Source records
--- START ---

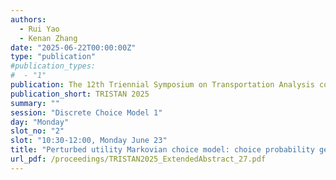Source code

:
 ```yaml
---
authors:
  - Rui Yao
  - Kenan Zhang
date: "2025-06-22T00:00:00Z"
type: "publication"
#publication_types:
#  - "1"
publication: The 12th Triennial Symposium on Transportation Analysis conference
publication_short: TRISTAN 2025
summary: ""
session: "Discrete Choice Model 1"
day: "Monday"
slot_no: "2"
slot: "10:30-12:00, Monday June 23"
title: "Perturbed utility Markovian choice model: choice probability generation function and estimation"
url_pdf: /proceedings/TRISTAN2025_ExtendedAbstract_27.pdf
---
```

--- END ---
--- START ---

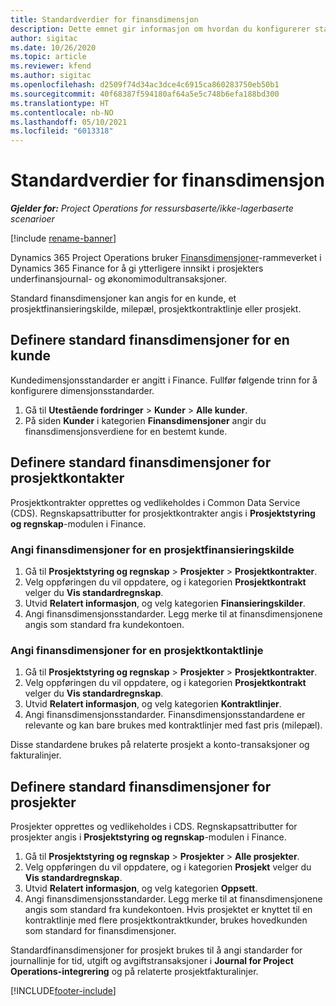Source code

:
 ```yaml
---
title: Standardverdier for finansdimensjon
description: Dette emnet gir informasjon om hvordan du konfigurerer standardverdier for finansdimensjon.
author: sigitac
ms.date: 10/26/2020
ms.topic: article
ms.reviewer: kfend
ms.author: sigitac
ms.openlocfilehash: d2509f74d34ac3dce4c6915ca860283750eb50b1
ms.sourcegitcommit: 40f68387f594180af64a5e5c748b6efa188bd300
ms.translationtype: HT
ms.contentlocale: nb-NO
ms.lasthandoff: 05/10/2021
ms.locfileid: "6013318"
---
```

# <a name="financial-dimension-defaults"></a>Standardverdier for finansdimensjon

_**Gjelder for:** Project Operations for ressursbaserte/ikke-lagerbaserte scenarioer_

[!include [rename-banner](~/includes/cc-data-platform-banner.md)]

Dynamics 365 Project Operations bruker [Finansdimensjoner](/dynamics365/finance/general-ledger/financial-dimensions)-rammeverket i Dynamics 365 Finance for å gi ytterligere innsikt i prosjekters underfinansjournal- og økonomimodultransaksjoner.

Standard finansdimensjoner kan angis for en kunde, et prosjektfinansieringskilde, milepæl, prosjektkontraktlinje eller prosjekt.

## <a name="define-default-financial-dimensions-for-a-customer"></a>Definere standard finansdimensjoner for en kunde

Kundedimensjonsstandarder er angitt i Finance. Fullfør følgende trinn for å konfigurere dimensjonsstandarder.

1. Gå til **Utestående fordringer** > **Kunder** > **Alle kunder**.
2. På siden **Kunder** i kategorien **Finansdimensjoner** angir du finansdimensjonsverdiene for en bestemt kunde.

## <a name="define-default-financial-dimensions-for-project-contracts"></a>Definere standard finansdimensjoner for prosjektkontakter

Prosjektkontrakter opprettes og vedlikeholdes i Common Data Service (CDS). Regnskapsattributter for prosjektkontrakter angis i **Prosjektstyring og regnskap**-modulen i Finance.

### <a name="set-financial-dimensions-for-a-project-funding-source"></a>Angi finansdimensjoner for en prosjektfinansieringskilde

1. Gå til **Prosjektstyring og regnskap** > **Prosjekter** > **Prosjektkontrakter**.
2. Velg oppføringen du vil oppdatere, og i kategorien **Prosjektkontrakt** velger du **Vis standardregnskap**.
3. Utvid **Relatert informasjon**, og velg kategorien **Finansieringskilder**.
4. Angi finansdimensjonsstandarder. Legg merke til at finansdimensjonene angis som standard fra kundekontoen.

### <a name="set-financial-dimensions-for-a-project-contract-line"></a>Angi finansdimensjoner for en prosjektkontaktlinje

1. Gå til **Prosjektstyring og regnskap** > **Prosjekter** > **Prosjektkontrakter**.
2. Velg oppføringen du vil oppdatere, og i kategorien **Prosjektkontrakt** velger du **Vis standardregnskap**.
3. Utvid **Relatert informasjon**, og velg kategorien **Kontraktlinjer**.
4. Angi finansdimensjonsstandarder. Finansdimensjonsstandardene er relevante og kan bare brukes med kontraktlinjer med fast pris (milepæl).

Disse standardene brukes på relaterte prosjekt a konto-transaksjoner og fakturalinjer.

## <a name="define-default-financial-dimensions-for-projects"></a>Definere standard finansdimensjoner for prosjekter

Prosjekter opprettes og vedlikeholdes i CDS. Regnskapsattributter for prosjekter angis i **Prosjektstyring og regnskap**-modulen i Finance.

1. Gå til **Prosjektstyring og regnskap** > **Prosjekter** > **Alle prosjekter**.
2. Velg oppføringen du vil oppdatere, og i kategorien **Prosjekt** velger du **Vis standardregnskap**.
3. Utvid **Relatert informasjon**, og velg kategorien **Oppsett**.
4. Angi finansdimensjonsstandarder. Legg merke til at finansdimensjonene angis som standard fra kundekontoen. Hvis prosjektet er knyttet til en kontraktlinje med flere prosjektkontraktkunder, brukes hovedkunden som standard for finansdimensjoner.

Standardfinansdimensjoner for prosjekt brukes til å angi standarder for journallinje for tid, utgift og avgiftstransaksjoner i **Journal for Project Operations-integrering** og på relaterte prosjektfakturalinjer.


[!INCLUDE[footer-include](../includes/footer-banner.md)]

--- END ---

# TASK OBJECTIVE
For this exercise, please output exactly the lines above starting at the line with "Standard finansdimensjoner kan" and ending at the line with "Kundedimensjonsstandarder er angitt", ends included.

# SOLUTION TO THE EXERCISE
Standard finansdimensjoner kan angis for en kunde, et prosjektfinansieringskilde, milepæl, prosjektkontraktlinje eller prosjekt.

## <a name="define-default-financial-dimensions-for-a-customer"></a>Definere standard finansdimensjoner for en kunde

Kundedimensjonsstandarder er angitt i Finance. Fullfør følgende trinn for å konfigurere dimensjonsstandarder.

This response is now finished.